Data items
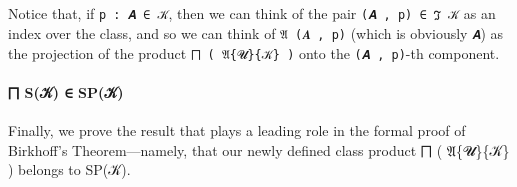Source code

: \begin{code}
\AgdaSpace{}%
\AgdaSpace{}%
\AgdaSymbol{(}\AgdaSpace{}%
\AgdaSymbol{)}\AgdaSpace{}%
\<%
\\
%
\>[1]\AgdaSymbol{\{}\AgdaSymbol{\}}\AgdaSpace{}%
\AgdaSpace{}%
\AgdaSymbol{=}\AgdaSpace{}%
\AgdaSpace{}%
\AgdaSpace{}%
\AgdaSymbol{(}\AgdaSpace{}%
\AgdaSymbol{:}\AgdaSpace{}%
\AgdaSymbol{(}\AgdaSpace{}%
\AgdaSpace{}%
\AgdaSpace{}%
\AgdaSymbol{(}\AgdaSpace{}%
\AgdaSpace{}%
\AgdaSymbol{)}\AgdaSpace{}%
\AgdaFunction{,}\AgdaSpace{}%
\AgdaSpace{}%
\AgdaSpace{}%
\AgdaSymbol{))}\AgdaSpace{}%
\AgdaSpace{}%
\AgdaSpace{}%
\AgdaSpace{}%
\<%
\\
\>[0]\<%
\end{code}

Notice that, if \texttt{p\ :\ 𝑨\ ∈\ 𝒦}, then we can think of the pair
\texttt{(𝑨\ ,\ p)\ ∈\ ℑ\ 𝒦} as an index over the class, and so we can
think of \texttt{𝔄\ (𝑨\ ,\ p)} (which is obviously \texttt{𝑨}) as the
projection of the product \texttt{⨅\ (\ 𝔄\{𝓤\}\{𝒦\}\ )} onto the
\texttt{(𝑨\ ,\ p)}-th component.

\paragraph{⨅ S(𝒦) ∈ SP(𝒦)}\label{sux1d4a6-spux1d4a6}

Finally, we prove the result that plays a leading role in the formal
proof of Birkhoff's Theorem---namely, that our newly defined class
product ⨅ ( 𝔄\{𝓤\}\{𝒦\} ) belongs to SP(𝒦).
...
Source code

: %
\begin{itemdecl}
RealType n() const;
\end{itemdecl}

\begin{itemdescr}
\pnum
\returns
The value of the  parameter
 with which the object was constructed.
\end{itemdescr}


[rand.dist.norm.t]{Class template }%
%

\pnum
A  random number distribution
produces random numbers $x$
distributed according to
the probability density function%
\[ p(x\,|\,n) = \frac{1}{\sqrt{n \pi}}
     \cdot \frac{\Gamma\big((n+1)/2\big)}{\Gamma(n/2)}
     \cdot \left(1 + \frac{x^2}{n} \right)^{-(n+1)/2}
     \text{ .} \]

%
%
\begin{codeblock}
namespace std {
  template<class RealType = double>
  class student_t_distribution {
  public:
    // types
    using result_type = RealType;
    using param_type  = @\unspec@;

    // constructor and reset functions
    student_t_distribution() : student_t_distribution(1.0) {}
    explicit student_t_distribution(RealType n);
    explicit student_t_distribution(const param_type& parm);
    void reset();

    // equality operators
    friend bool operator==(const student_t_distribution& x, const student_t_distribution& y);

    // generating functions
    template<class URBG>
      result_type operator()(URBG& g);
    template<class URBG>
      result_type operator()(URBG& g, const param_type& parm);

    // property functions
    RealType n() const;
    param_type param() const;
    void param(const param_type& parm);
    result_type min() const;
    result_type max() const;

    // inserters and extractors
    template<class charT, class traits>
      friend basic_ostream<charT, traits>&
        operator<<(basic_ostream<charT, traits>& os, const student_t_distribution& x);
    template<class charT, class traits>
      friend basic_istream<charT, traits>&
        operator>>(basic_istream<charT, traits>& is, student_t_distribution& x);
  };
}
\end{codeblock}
--
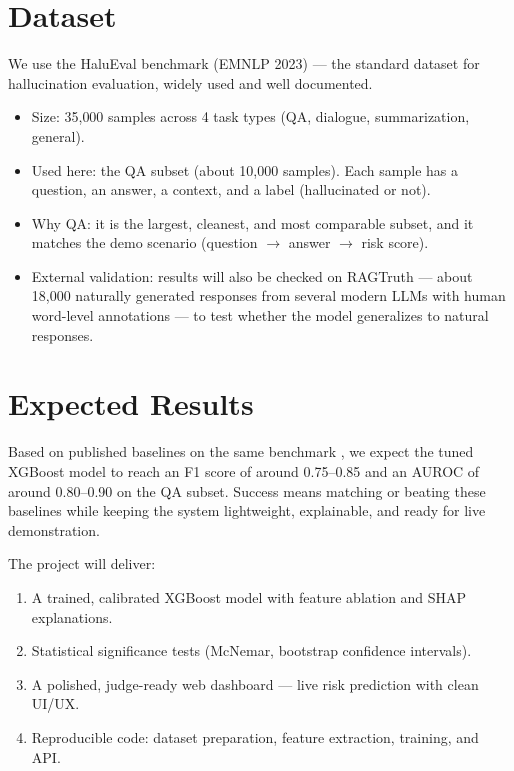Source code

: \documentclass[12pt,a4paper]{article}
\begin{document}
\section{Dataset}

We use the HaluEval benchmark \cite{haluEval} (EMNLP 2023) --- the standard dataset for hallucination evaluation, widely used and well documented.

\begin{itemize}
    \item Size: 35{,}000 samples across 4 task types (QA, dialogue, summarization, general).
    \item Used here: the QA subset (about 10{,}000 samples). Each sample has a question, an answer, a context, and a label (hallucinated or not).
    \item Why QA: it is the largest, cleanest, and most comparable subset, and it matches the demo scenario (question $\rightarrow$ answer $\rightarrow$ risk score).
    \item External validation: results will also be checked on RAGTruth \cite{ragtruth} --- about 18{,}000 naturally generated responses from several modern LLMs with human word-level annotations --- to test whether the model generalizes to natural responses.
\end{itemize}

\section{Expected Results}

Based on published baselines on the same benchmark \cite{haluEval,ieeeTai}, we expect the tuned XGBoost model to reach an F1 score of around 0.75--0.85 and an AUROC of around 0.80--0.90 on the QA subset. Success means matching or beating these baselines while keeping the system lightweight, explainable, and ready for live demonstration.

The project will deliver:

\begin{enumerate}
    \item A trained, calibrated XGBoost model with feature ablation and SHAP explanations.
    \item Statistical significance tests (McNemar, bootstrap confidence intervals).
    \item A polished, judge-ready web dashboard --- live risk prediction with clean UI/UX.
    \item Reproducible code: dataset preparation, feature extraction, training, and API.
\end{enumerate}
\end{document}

→ **What you need to do**:
Find the lines above that contain "samples" and report their number, without comment.

→ **Your solution**:
2